机构地区:[1]福州大学化学化工学院,福建福州350108 [2]福州市疾病预防控制中心,福建福州350004

出  处:《中国卫生检验杂志》2014年第14期1991-1993,共3页Chinese Journal of Health Laboratory Technology

摘  要:目的研究建立食品中曲酸的气相色谱分析方法,并应用于样品中曲酸的测定。方法样品经0.01 mol/L盐酸超声提取,一定量提取液采用真空冷冻干燥技术去除水分,残渣用甲醇+乙酸乙酯(1+1)超声溶解,取上清液采用DB-17毛细管柱进行气相色谱分析。结果本方法在2 mg/L^200 mg/L范围内线性良好,相对标准偏差(RSD)0.89%~8.16%(n=6),加标回收率83.5%~104.1%,最低检出限为2.0 mg/L。结论本方法适于果汁、火腿肠等样品中曲酸的测定,方法灵敏度高、结果准确。Objective To establish a method for determination of kojic acid in food by gas chromatography, and apply this method to practical samples. Methods Food samples were extracted ultrasonically by 0.01 mol/L hydrochloric acid, then a certain amount of extract was dried by vacuum freeze drying technology to remove the moisture, then the residues were dissolved ultrasonically with methanol and ethyl acetate ( 1 + 1 ), finally the extracts were determined by gas chromatography with DB - 17 column.

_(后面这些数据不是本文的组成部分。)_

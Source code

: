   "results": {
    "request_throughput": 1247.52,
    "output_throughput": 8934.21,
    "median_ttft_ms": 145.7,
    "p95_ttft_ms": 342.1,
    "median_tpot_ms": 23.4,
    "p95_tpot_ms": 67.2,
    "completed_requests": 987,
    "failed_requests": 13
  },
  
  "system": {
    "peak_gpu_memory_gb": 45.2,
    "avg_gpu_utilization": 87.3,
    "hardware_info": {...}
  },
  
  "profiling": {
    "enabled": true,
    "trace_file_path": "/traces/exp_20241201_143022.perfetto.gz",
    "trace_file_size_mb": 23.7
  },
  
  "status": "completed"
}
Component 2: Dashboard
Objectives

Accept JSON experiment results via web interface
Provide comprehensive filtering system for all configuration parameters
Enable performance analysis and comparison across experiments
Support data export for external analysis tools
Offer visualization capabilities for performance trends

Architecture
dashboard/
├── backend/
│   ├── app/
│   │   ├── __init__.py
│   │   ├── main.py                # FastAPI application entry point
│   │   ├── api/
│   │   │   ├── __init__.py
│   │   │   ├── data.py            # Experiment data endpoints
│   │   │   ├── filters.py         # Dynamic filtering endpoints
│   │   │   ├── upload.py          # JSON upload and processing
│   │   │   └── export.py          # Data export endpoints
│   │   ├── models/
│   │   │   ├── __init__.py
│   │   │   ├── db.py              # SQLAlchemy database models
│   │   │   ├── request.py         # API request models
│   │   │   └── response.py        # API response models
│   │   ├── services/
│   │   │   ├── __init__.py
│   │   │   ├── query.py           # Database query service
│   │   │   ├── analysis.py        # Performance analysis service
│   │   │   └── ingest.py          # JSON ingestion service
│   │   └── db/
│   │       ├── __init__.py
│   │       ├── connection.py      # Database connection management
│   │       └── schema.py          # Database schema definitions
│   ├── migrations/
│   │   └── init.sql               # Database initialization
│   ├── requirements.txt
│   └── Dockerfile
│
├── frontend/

Results The calibration curve showed good linearity in the range of 2 mg/L - 200 mg/L, RSD was 0.89% - 8.16% (n = 6), the rate of recovery was 83.5% - 104.1%, the detection limit was 2.0 mg/L. Conclusion The method has high sensitivity and accurate results, and it is suitable for determination of kojic acid in fruit juice and ham sausage.